White supremacist organization

Constitutional Union Guard (C.U.G.) was a white supremacist organization in the United States. It was one of several loosely organized groups established to promote and restore white supremacy in North Carolina during the Reconstruction era. The group was discussed at the impeachment trial of North Carolina governor William W. Holden in the North Carolina House of Representatives. According to testimony given by a man who identified as a member, the group was dedicated to restoring the U.S. to abide by its constitution before the 14th and 15th amendments. It was organized along with other white supremacist groups including the Ku Klux Klan (also referred to as the Invisible Empire) and White Brotherhood to counter Union League activities. It was opposed to Reconstruction era programs.

In Lenoir County it was established in 1869. The Regulators was a predecessor group.
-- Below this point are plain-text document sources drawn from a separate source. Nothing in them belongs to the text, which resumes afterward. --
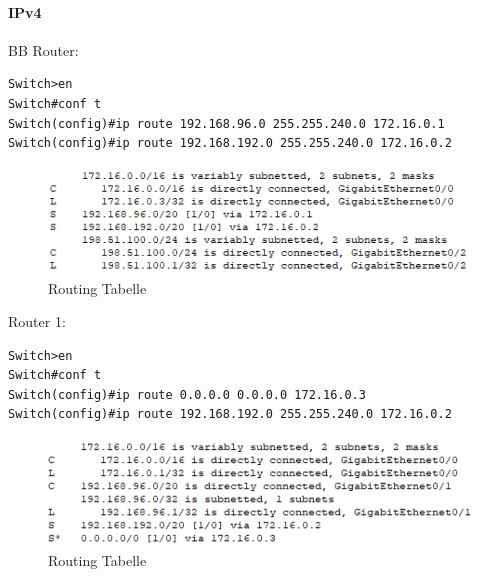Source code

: \paragraph{IPv4}
BB Router:
\begin{lstlisting}
Switch>en
Switch#conf t
Switch(config)#ip route 192.168.96.0 255.255.240.0 172.16.0.1
Switch(config)#ip route 192.168.192.0 255.255.240.0 172.16.0.2 
\end{lstlisting}
\begin{figure}[!htb]
    \centering
    \includegraphics[width=\textwidth,height=.75\textwidth,keepaspectratio]{./routing/ipv4_bb.png}
    \caption{Routing Tabelle}
\end{figure}

\noindent
Router 1:
\begin{lstlisting}
Switch>en
Switch#conf t
Switch(config)#ip route 0.0.0.0 0.0.0.0 172.16.0.3
Switch(config)#ip route 192.168.192.0 255.255.240.0 172.16.0.2 
\end{lstlisting}
\begin{figure}[!htb]
    \centering
    \includegraphics[width=\textwidth,height=.75\textwidth,keepaspectratio]{./routing/ipv4_1.png}
    \caption{Routing Tabelle}
\end{figure}

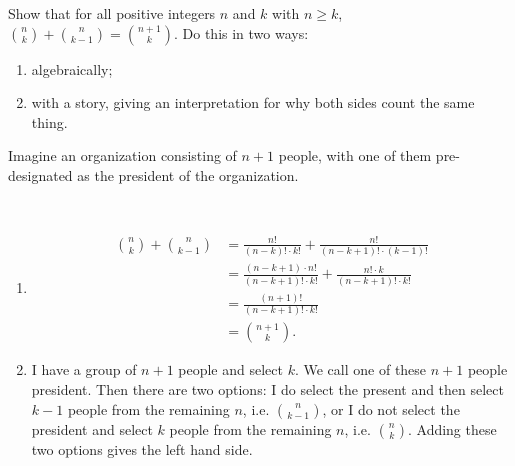 
\setcounter{theorem}{11}
\begin{exercise}[BH.1.16]
	Show that for all positive integers $n$ and $k$ with $n \geq k$, $\binom{n}{k} + \binom{n}{k - 1} = \binom{n + 1}{k}$. Do this in two ways: 
	\begin{enumerate}
		\item algebraically;
		\item with a story, giving an interpretation for why both sides count the same thing.
	\end{enumerate}
\begin{hint}
	Imagine an organization consisting of $n + 1$ people, with one of them pre-designated as the president of the organization.
\end{hint}
\begin{solution}~
	\begin{enumerate}
		\item \begin{align*}
	 		{n \choose k} + {n \choose k-1} &= \frac{n!}{(n-k)!\cdot k!} + \frac{n!}{(n-k+1)!\cdot (k-1)!}\\
	 		&= \frac{(n-k+1)\cdot n!}{(n-k+1)!\cdot k!} +  \frac{n!\cdot k}{(n-k+1)!\cdot k!}\\
	 		& = \frac{(n+1)!}{(n-k+1)!\cdot k!}\\
	 		& = {n+1\choose k}.
	 	\end{align*}
	 	\item I have a group of $n+1$ people and select $k$. We call one of these $n+1$ people president. Then there are two options: I do select the present and then select $k-1$ people from the remaining $n$, i.e. ${n \choose k-1}$, or I do not select the president and select $k$ people from the remaining $n$, i.e. ${n \choose k}$. Adding these two options gives the left hand side.
	\end{enumerate}
\end{solution}
\end{exercise}


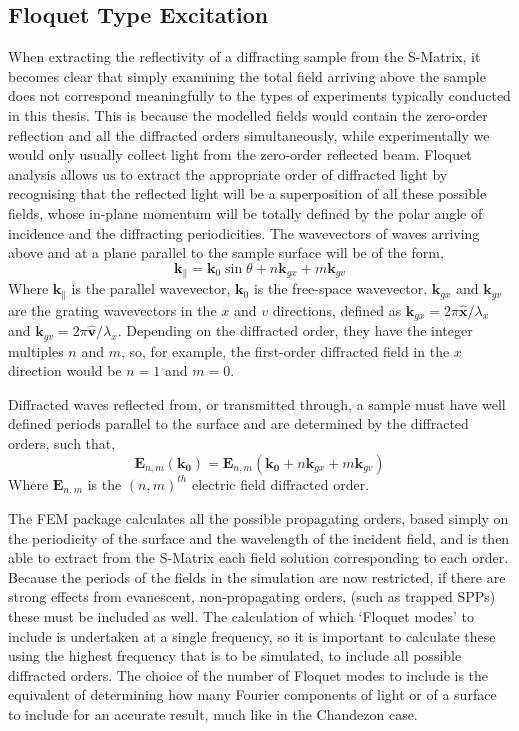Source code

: \subsection{Floquet Type Excitation}
When extracting the reflectivity of a diffracting sample from the S-Matrix, it becomes clear that simply examining the total field arriving above the sample does not correspond meaningfully to the types of experiments typically conducted in this thesis. This is because the modelled fields would contain the zero-order reflection and all the diffracted orders simultaneously, while experimentally we would only usually collect light from the zero-order reflected beam. Floquet analysis allows us to extract the appropriate order of diffracted light by recognising that the reflected light will be a superposition of all these possible fields, whose in-plane momentum will be totally defined by the polar angle of incidence and the diffracting periodicities. The wavevectors of waves arriving above and at a plane parallel to the sample surface will be of the form,
\begin{equation}
\mathbf{k}_{\parallel}=\mathbf{k}_0\sin{\theta}+n\mathbf{k}_{gx}+m\mathbf{k}_{gv}
\end{equation}
Where $\mathbf{k}_{\parallel}$ is the parallel wavevector, $\mathbf{k}_0$ is the free-space wavevector. $\mathbf{k}_{gx}$ and $\mathbf{k}_{gv}$ are the grating wavevectors in the $x$ and $v$ directions, defined as $\mathbf{k}_{gx}=2\pi\hat{\mathbf{x}}/\lambda_x$ and $\mathbf{k}_{gv}=2\pi\hat{\mathbf{v}}/\lambda_x$. Depending on the diffracted order, they have the integer multiples $n$ and $m$, so, for example, the first-order diffracted field in the $x$ direction would be $n=1$ and $m=0$. 

Diffracted waves reflected from, or transmitted through, a sample must have well defined periods parallel to the surface and are determined by the diffracted orders, such that,
\begin{equation}
\mathbf{E}_{n,m}(\mathbf{k_0})=\mathbf{E}_{n,m}(\mathbf{k_0}+n\mathbf{k}_{gx}+m\mathbf{k}_{gv})
\end{equation}
Where $\mathbf{E}_{n,m}$ is the $(n,m)^{th}$ electric field diffracted order. 

The FEM package calculates all the possible propagating orders, based simply on the periodicity of the surface and the wavelength of the incident field, and is then able to extract from the S-Matrix each field solution corresponding to each order. Because the periods of the fields in the simulation are now restricted, if there are strong effects from evanescent, non-propagating orders, (such as trapped SPPs) these must be included as well. The calculation of which `Floquet modes' to include is undertaken at a single frequency, so it is important to calculate these using the highest frequency that is to be simulated, to include all possible diffracted orders.
The choice of the number of Floquet modes to include is the equivalent of determining how many Fourier components of light or of a surface to include for an accurate result, much like in the Chandezon case.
Contemporary accounts and a 1919 history of North Carolina treat the Ku Klux Klan, White Brotherhood, Invisible Empire, and Constitutional Union Guard as distinct but kindred groups that employed similar means. More recent accounts have grouped them all as Ku Klux Klan organizations. The groups as well as the Pale Faces attacked and terrorized white and blacks who did not submit to a "conservative white governing structure". Mark Bradley describes the group names as being regional.